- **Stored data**
BEGIN
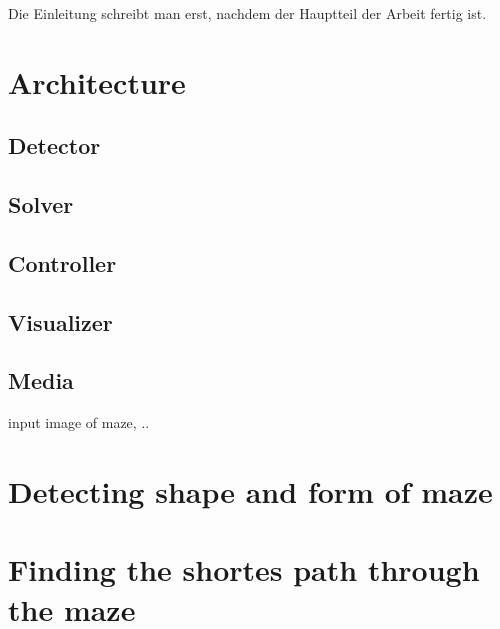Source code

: \documentclass[conference,compsoc,final,a4paper]{IEEEtran}
\begin{document}
Die Einleitung schreibt man erst, nachdem der Hauptteil der Arbeit fertig ist.

\section{Architecture}\label{architecture}


\subsection{Detector}

\subsection{Solver}

\subsection{Controller}

\subsection{Visualizer}

\subsection{Media}
input image of maze, ..


\section{Detecting shape and form of maze}\label{detection}

\subsection{}

\section{Finding the shortes path through the maze}\label{solving}

\subsection{}
\end{document}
END
In the records above, the lines containing the string "label" should be counted; give only the total.

- **WRITTEN ANSWER**
3